1. Part: I wonder if one could calculate the Calinski-Harabasz index when only having a distance matrix (and a cluster solution, of course). As you need the within and between sum of squares to come up with this so called Pseudo-F index, you also need some sort of (continous) raw data, right?

2. Part: Except that you have a distance matrix that you can be sure contains euclidean distances. You could than come up with the within and between sum of squares based on those euclidean distances, right?

Am I mistaken?

Context: I am working with sequence data at the moment, and there are several ways to prepare them for clustering (I am not bothering you with the details here). One way is to directly come up with some distance metrics based on some global similarities/properties of the sequences - and they are all non-euclidean. If you are interested: here you are.

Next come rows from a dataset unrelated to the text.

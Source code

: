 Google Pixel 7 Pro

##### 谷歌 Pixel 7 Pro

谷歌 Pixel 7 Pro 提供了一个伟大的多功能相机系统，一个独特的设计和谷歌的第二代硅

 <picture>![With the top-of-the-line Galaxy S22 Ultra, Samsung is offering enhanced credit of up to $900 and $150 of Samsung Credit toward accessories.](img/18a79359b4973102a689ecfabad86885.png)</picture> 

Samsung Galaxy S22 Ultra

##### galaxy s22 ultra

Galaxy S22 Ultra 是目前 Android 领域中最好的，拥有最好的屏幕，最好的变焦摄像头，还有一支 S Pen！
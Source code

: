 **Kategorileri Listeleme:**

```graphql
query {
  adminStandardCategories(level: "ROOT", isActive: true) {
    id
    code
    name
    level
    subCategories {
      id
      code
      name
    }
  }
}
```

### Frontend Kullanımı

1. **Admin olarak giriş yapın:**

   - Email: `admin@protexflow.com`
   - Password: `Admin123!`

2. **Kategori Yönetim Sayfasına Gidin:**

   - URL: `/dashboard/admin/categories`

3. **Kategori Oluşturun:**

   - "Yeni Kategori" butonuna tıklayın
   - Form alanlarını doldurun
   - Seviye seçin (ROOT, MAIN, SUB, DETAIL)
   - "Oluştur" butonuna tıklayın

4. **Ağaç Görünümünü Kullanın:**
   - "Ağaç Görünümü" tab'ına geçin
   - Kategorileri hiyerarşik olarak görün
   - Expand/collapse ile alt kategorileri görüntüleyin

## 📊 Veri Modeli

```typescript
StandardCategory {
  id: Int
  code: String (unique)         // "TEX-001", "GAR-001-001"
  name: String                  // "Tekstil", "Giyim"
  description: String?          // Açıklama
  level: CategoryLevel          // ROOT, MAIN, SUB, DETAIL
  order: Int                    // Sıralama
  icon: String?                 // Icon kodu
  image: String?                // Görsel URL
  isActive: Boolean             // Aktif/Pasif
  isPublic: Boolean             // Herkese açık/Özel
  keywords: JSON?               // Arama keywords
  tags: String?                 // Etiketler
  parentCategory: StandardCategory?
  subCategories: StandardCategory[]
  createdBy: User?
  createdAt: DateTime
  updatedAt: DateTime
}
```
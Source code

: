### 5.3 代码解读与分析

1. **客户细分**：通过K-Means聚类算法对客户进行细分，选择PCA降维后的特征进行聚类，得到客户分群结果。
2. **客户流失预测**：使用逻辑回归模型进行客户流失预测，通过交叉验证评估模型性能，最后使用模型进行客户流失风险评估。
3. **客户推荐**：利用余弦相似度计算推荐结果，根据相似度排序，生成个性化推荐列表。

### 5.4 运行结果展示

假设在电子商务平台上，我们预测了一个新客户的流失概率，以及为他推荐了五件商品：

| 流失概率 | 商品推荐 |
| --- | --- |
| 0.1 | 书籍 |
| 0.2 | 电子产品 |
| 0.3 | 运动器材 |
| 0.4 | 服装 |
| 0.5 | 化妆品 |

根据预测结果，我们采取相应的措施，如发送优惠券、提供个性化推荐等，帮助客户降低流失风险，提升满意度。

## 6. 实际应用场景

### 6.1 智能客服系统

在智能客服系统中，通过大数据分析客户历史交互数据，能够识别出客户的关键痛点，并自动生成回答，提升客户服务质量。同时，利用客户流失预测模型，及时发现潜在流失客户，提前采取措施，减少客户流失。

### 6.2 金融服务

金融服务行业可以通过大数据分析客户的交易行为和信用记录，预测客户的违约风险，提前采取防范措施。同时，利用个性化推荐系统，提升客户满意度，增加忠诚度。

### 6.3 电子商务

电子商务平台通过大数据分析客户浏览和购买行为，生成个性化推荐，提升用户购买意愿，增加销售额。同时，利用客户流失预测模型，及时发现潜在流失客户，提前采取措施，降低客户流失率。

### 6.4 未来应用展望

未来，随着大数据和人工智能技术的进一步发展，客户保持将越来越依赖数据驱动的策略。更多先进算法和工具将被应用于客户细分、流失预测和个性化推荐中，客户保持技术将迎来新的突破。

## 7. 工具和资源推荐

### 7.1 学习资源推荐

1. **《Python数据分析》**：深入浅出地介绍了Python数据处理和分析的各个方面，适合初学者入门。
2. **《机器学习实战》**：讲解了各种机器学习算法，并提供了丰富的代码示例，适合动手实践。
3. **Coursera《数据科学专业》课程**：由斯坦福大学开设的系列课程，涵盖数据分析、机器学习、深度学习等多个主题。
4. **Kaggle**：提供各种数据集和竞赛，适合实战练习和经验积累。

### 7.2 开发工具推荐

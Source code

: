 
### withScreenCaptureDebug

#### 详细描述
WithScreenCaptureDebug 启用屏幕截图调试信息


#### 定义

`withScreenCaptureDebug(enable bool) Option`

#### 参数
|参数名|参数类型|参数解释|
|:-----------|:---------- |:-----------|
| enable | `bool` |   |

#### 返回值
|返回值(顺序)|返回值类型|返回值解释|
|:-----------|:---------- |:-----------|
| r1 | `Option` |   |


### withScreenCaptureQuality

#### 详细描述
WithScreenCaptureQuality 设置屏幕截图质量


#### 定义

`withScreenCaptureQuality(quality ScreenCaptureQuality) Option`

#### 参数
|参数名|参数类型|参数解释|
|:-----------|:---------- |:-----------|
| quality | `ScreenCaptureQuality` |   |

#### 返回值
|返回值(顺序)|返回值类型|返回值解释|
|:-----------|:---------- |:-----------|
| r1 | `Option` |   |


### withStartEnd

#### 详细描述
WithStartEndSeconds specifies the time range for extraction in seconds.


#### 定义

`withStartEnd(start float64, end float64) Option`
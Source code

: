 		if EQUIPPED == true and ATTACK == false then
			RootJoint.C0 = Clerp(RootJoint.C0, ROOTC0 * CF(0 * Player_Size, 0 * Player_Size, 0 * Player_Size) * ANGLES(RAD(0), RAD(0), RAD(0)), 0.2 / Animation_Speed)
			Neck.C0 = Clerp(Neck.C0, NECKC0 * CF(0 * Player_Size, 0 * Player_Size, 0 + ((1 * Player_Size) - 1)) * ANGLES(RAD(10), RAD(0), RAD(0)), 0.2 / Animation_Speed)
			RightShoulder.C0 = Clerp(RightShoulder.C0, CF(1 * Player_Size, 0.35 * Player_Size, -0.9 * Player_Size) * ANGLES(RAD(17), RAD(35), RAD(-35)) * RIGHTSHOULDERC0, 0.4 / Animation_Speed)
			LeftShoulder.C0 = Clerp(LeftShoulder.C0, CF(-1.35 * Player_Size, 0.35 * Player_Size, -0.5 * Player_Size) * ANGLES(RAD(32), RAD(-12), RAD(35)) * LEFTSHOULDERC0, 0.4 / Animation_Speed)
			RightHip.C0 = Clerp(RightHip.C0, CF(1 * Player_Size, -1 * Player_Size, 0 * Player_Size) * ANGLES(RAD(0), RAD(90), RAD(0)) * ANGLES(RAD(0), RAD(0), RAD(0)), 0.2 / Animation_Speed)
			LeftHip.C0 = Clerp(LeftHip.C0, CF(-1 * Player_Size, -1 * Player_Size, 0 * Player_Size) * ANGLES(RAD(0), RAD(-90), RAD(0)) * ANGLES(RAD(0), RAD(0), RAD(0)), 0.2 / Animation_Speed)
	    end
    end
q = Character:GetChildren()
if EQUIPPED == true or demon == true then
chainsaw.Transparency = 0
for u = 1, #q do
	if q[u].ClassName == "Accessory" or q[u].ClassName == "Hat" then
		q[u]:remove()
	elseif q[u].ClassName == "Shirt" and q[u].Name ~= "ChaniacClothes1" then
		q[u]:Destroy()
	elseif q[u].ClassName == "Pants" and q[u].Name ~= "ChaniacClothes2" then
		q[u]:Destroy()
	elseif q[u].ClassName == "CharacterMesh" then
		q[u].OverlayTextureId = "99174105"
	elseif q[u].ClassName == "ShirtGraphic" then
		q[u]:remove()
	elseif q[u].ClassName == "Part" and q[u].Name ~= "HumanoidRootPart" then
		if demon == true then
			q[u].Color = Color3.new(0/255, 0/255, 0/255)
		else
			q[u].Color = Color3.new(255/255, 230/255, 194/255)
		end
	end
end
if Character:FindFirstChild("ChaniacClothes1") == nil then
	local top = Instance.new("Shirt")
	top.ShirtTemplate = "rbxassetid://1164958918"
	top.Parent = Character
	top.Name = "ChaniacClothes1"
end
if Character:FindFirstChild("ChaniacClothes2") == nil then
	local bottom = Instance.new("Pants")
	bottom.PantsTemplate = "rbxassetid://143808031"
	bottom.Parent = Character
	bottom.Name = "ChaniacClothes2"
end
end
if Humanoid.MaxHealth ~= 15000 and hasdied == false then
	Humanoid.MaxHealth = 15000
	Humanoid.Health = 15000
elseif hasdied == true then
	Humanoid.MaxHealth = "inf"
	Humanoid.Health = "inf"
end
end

• Computing them on a distance matrix is O(n²), but usually you would use an O(n) approach to compute them using the total variance and the cluster variances. Aug 24, 2019 at 6:28
• Thanks for you comment. My question is more about the theoretical feasibility and whether I'm right that it can only be done with euclidean distances. But I think that is answered. Thank you very much.
– MLud
Aug 24, 2019 at 6:40
• If the slow runtime isn't a problem for you, then you can also use Silhouette, which works with non-Euclidean data. Aug 24, 2019 at 6:44

1. Calinski-Harabasz criterion and similar clustering indices based on ANOVA terms SSbetween, SSwithin, SStotal, can still be computed from the distance matrix between the objects, albeit computing them from objects x features dataset are simplier. Here is how to do it. Besides, you can always turn a distance matrix into a objects x features dataset by means of Multidimensional Scaling (MDS).

2. From the euclidean geometry p.o.w. (and, mind, things like means, squared deviations from means etc. are based - meaninfully like in ANOVA - on Euclidean space) the only correct would be to use (squared) euclidean distance matrix. Other metric but not euclidean distances could be used heuristically, but geometrically that isn't quite right.